Perhaps that’s not strictly true. You remember I mentioned the lasering? Well, ultimately it was a success, as I said, but not straight away. I looked fine when I left the place – more or less – then the scabs developed.

I wasn’t going to go on my very first date and with someone I was really keen on looking like that! So, I told a couple of minor white lies about why I wasn’t immediately available, giving time for more touching emails to be exchanged. But we did set up a date, and I was really looking forward to it and dreading it at the same time because by now, the lurve/lust thing had started kicking in. Bike or no bike. Every day I moisturised and ate nothing but lettuce so that I’d look drop dead gorgeous when the time came. Sad, isn’t it? A woman of my age. I shudder.

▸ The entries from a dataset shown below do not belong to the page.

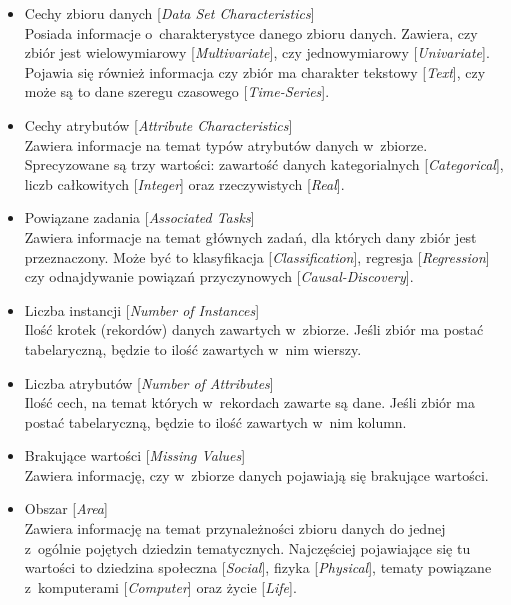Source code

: \begin{itemize}
  \item Cechy zbioru danych [\emph{Data Set Characteristics}] \\
        Posiada informacje o~charakterystyce danego zbioru danych.
        Zawiera, czy zbiór jest wielowymiarowy [\emph{Multivariate}], czy jednowymiarowy [\emph{Univariate}]\footnotemark.
        Pojawia się również informacja czy zbiór ma charakter tekstowy [\emph{Text}], czy może są to dane szeregu czasowego [\emph{Time-Series}].

  \item Cechy atrybutów [\emph{Attribute Characteristics}] \\
        Zawiera informacje na temat typów atrybutów danych w~zbiorze.
        Sprecyzowane są trzy wartości: zawartość danych kategorialnych [\emph{Categorical}], liczb całkowitych [\emph{Integer}] oraz rzeczywistych [\emph{Real}].

  \item Powiązane zadania [\emph{Associated Tasks}] \\
        Zawiera informacje na temat głównych zadań, dla których dany zbiór jest przeznaczony.
        Może być to klasyfikacja [\emph{Classification}], regresja [\emph{Regression}] czy odnajdywanie powiązań przyczynowych [\emph{Causal-Discovery}].

  \item Liczba instancji [\emph{Number of Instances}] \\
        Ilość krotek (rekordów) danych zawartych w~zbiorze.
        Jeśli zbiór ma postać tabelaryczną, będzie to ilość zawartych w~nim wierszy.

  \item Liczba atrybutów [\emph{Number of Attributes}] \\
        Ilość cech, na temat których w~rekordach zawarte są dane.
        Jeśli zbiór ma postać tabelaryczną, będzie to ilość zawartych w~nim kolumn.

  \item Brakujące wartości [\emph{Missing Values}] \\
        Zawiera informację, czy w~zbiorze danych pojawiają się brakujące wartości.

  \item Obszar [\emph{Area}] \\
        Zawiera informację na temat przynależności zbioru danych do jednej z~ogólnie pojętych dziedzin tematycznych.
        Najczęściej pojawiające się tu wartości to dziedzina społeczna [\emph{Social}], fizyka [\emph{Physical}], tematy powiązane z~komputerami [\emph{Computer}] oraz życie [\emph{Life}].


\end{itemize}
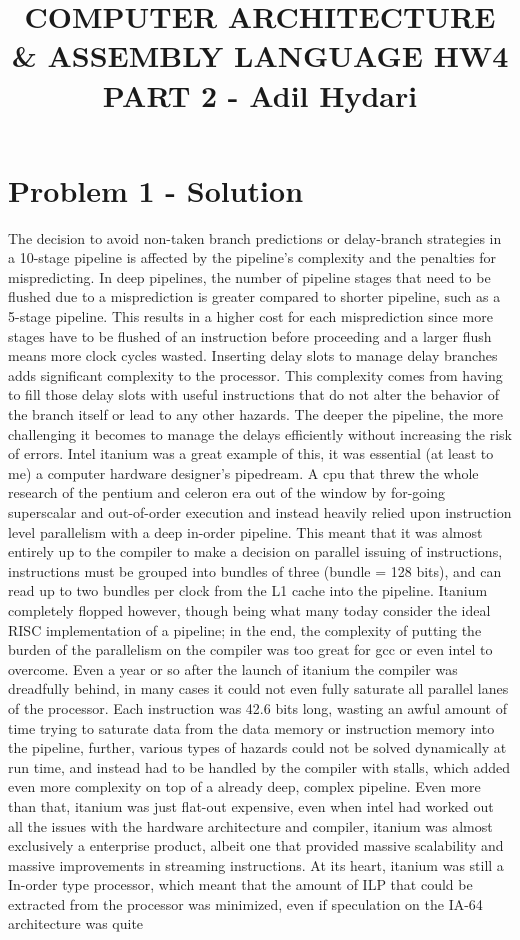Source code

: \documentclass[11pt]{article}
\begin{document}
	\title{\textbf{COMPUTER ARCHITECTURE \& ASSEMBLY LANGUAGE HW4 PART 2 - Adil Hydari}}
	\maketitle
	
\section*{Problem 1 - Solution}
The decision to avoid non-taken branch predictions or delay-branch strategies in a 10-stage pipeline is affected by the pipeline's complexity and the penalties for mispredicting. In deep pipelines, the number of pipeline stages that need to be flushed due to a misprediction is greater compared to shorter pipeline, such as a 5-stage pipeline. This results in a higher cost for each misprediction since more stages have to be flushed of an instruction before proceeding and a larger flush means more clock cycles wasted. Inserting delay slots to manage delay branches adds significant complexity to the processor. This complexity comes from having to fill those delay slots with useful instructions that do not alter the behavior of the branch itself or lead to any other hazards. The deeper the pipeline, the more challenging it becomes to manage the delays efficiently without increasing the risk of errors. Intel itanium was a great example of this, it was essential (at least to me) a computer hardware designer's pipedream. A cpu that threw the whole research of the pentium and celeron era out of the window by for-going superscalar and out-of-order execution and instead heavily relied upon instruction level parallelism with a deep in-order pipeline. This meant that it was almost entirely up to the compiler to make a decision on parallel issuing of instructions, instructions must be grouped into bundles of three (bundle = 128 bits), and can read up to two bundles per clock from the L1 cache into the pipeline. Itanium completely flopped however, though being what many today consider the ideal RISC implementation of a pipeline; in the end, the complexity of putting the burden of the parallelism on the compiler was too great for gcc or even intel to overcome. Even a year or so after the launch of itanium the compiler was dreadfully behind, in many cases it could not even fully saturate all parallel lanes of the processor. Each instruction was 42.6 bits long, wasting an awful amount of time trying to saturate data from the data memory or instruction memory into the pipeline, further, various types of hazards could not be solved dynamically at run time, and instead had to be handled by the compiler with stalls, which added even more complexity on top of a already deep, complex pipeline. Even more than that,  itanium was just flat-out expensive, even when intel had worked out all the issues with the hardware architecture and compiler, itanium was almost exclusively a enterprise product, albeit one that provided massive scalability and massive improvements in streaming instructions. At its heart, itanium was still a In-order type processor, which meant that the amount of ILP that could be extracted from the processor was minimized, even if speculation on the IA-64 architecture was quite 
\end{document}
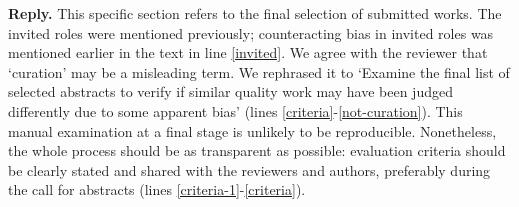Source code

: \documentclass{article}
\newenvironment{Reply}{\noindent\color{BlueViolet}\textbf{Reply.}}{\vspace{1em}}
\begin{document}
\begin{Reply}
This specific section refers to the final selection of submitted works. The invited roles were mentioned previously; counteracting bias in invited roles was mentioned earlier in the text in line \ref{invited}.
We agree with the reviewer that `curation' may be a misleading term.
We rephrased it to `Examine the final list of selected abstracts to verify if similar quality work may have been judged differently due to some apparent bias' (lines \ref{criteria}-\ref{not-curation}). 
This manual examination at a final stage is unlikely to be reproducible. Nonetheless, the whole process should be as transparent as possible: evaluation criteria should be clearly stated and shared with the reviewers and authors, preferably during the call for abstracts (lines \ref{criteria-1}-\ref{criteria}).

   
   

\end{Reply}
\end{document}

I’d let myself get carried away by the fantasy of it all. Oh, and another thing – since I’d said on my profile that I enjoyed writing a bit, he sent me a few of his poems and a short story to look at. He’d won some prize for one of the poems; it was good, very good, and I was moved by it.

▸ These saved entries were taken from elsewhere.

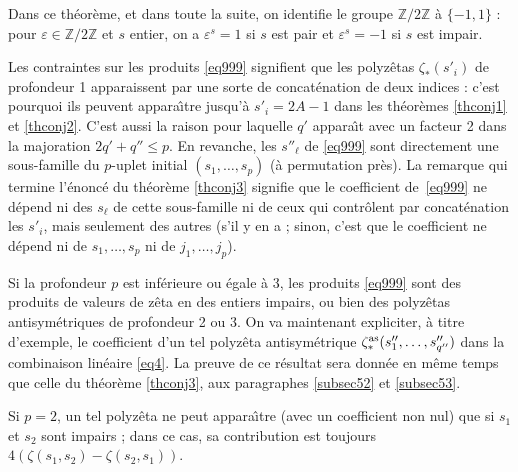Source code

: \documentclass[12pt,francais, reqno]{smfart}
\numberwithin{equation}{section}
\newcommand{\Z}{\mathbb Z}
\newcommand{\zdz}{\Z / 2 \Z}
\newcommand{\eps}{\varepsilon}
\newcommand{\zetaetoile}{\zeta _*}
\newcommand{\zetaetoileantisym}{\zeta _* ^{{\rm as}}}
\begin{document}
Dans ce th\'eor\`eme, et dans toute la suite, on identifie le groupe $\zdz$ \`a $\{-1, 1\}$ : pour 
$\eps \in \zdz$ et $s $ entier, on a $\eps^s = 1$ si $s$ est pair et $\eps^s = -1$ si $s$ est impair.

\bigskip

Les contraintes sur les produits \eqref{eq999} signifient que les polyz\^etas $\zetaetoile(s'_i)$ 
de profondeur 1   apparaissent par une sorte de concat\'enation de deux indices : c'est pourquoi ils 
peuvent appara\^{\i}tre jusqu'\`a $s'_i = 2A - 1$ dans les th\'eor\`emes \ref{thconj1} et \ref{thconj2}. 
C'est aussi la raison pour laquelle $q'$ appara\^{\i}t avec un facteur 2 dans la majoration $2q'+q'' \leq p$. 
En revanche, les $s''_\ell$ de \eqref{eq999} sont directement une sous-famille du $p$-uplet 
initial $(s_1, \ldots,  s_p)$ (\`a permutation pr\`es). La remarque qui termine l'\'enonc\'e du th\'eor\`eme 
\ref{thconj3} signifie que le coefficient de~\eqref{eq999} ne d\'epend ni des $s_\ell$ de cette sous-famille 
ni de ceux qui contr\^olent par concat\'enation les $s'_i$, mais seulement des autres (s'il y en a ; sinon, 
c'est que le coefficient ne d\'epend ni de $s_1, \ldots, s_p$ ni de $j_1, \ldots, j_p$). 

\bigskip

Si la profondeur $p$ est inf\'erieure ou \'egale \`a 3, les produits \eqref{eq999}  
sont des produits de valeurs de z\^eta en des entiers impairs,  ou bien des polyz\^etas 
antisym\'etriques de profondeur 2 ou 3. On va maintenant expliciter, \`a titre d'exemple,  
le coefficient d'un  tel polyz\^eta antisym\'etrique $\zetaetoileantisym (s''_{1}, \ldots, 
s''_{q''})$ dans la combinaison lin\'eaire \eqref{eq4}. La preuve de ce r\'esultat sera donn\'ee 
en m\^eme temps que celle du th\'eor\`eme \ref{thconj3}, aux paragraphes \ref{subsec52} et \ref{subsec53}.  

\smallskip

Si $p=2$, un tel polyz\^eta ne peut  appara\^{\i}tre (avec un coefficient non nul) que  si $s_1$ et $s_2$  sont impairs ; dans ce cas, sa contribution est toujours $4 ( \zeta(s_1, s_2) - \zeta(s_2, s_1))$.
\end{document}
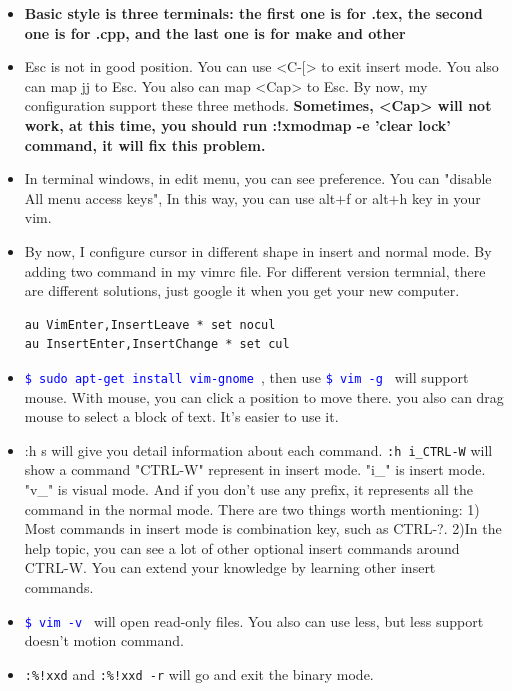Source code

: \documentclass[a4paper,12pt,twoside]{book}
\newcommand{\linuxcommand}[1]{\texttt{\textcolor{blue}{\$ #1 \Pisymbol{psy}{191}}}}
\begin{document}
\begin{itemize}
		\item \textbf{Basic style is three terminals: the first one is for .tex, the second one is for .cpp, and the last one is for make and other}

		\item Esc is not in good position. You can use <C-$[$> to exit insert mode. You also can map jj to Esc. You also can map <Cap> to Esc. By now, my configuration support these three methods. \textbf{Sometimes, <Cap> will not work, at this time, you should run :!xmodmap -e 'clear lock' command, it will fix this problem.}

		\item In terminal windows, in edit menu, you can see preference. You can "disable All menu access keys", In this way, you can use alt+f or alt+h key in your vim. 

		\item By now, I configure cursor in different shape in insert and normal mode. By adding two command in my vimrc file. For different version termnial, there are different solutions, just google it when you get your new computer.
\begin{verbatim}
au VimEnter,InsertLeave * set nocul
au InsertEnter,InsertChange * set cul
\end{verbatim} 		

		\item \linuxcommand{sudo apt-get install vim-gnome}, then use \linuxcommand{vim -g} will support mouse.  With mouse, you can click a position to move there. you also can drag mouse to select a block of text. It's easier to use it.  

		\item :h s will give you detail information about each command. \verb=:h i_CTRL-W= will show a command "CTRL-W" represent in insert mode. "i\_" is insert mode. "v\_" is visual mode. And if you don't use any prefix, it represents all the command in the normal mode. There are two things worth mentioning: 1) Most commands in insert mode is combination key, such as CTRL-?. 2)In the help topic, you can see a lot of other optional insert commands around CTRL-W. You can extend your knowledge by learning other insert commands.

		\item \linuxcommand{vim -v} will open read-only files. You also can use less, but less support doesn't motion command.

		\item \verb=:%!xxd= and \verb=:%!xxd -r= will go and exit the binary mode.


\end{itemize}
\end{document}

The story, however… It began well: charming, lyrical (you’d expect that from a poet, eh?), a few sections of super imagery; and then it developed into something entirely different. Erotic. Actually, no, not erotic, more like porn. In fairness, he did say he’d done it for a laugh, for fun, and hadn’t intended it for publication. (Good job really…)  He just wanted to see if he could write in that way. Follower, I am here to tell you he couldn’t. Can anybody? I won’t quote it verbatim because, you never know, there might be someone out there who publishes this stuff, and I might be done for infringing copyright one day.

Quoi qu’il en soit, here’s a modified example.

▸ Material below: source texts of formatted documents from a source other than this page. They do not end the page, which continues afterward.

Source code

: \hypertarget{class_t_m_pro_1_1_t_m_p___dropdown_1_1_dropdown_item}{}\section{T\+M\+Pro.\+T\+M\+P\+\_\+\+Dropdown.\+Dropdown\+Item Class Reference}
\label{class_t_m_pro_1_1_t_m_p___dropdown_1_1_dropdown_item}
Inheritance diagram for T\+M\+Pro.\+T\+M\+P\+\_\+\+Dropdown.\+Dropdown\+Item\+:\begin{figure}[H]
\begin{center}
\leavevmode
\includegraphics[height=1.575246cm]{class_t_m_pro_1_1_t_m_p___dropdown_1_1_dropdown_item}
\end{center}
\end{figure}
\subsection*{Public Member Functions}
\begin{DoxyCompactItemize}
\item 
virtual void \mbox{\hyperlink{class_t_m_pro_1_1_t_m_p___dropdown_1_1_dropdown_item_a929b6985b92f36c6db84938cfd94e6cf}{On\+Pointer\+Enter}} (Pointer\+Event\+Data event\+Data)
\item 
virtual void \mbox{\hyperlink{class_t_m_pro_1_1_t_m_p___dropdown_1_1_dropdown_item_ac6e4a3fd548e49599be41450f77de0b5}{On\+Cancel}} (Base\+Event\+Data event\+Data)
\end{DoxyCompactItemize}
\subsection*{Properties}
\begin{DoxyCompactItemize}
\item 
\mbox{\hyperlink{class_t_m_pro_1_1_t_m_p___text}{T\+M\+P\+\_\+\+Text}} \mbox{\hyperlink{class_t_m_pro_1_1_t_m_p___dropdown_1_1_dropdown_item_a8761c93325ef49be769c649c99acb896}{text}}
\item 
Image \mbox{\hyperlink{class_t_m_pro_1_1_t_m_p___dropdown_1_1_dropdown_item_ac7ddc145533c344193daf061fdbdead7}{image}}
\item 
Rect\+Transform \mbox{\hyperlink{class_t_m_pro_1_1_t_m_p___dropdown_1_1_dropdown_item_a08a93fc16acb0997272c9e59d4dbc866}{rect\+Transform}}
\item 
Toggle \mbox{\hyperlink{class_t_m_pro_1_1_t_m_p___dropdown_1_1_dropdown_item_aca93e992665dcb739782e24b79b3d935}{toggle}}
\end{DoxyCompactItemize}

“He put his hands beneath her thin, blue woollen jumper and circled her nipples (Did he have a felt tip then?); they rose to the occasion. (Please be upstanding for the Queen. I had a vision of the National Anthem being played!) She reached for his manhood, now bulging against the tight leather of his trousers. As he unclasped her bra, his mouth searched for her eager buds.” (Oh, per-leeeease! Me! Me! Come and get me! I'm first!) 

It gets worse.

“He smelt the gentle fragrance of perfume blended with the sensual aroma of woman. (That'll be Domestos and chip fat, I imagine.) His hands cupped her cheeks over the sheer black silk and he pulled her wet womanhood towards his tongue and licked her sweet tempting body, waiting until her juices flowed into his mouth.” (For goodness sake! What is this? The Angel flipping Falls?) 

Flaubert it ain’t. But even Flaubert had to start somewhere. To be honest, as I read through the, ahem, 'sexy' section of the story, I was killing myself laughing most of the time, not because it was so dreadful (even though it truly was at this point), but because it nevertheless had some je ne sais quoi. I kind of loved him all the more for it, for trying, if that makes any sense. Manhoods, womanhoods, members, juices, shafts, heaven, buds. Every euphemism and/or synonym you could think of; it was a struggle to get to the end without wetting myself – mirth you understand, nothing else. (Perhaps I do need that gadget I mentioned earlier!) When I suggested he might as well put the real words in because it was getting a bit repetitive, he told me he’d tempered it for me. Aw, bless, sweet! I’ve never heard of a vagina or a penis. I knew he was considerate; I’m such a delicate creature, on a par with Beth March in Little Women, practically.

I know what you’re thinking. You are thinking why did I go along with this, and I’ll tell you why. People who write write. That’s it. They need to write, and people who write get that about other people who write. We all pen crap much of the time, weaving fantasy with reality, what ifs, fleeting tableaux embellished into scenes, mixing experience with hope, and generally, at some point, come to our senses and chuck most of it out. He was willing to share it with me. In theory, his risk, not mine.

So that’s the background.

Part Two anon. 

3 comments:

Danuta said...

Yer killin' me!
At least with a book you can turn to the last page and find out whodunit...
Yea, yea - I know. Disgusting habit!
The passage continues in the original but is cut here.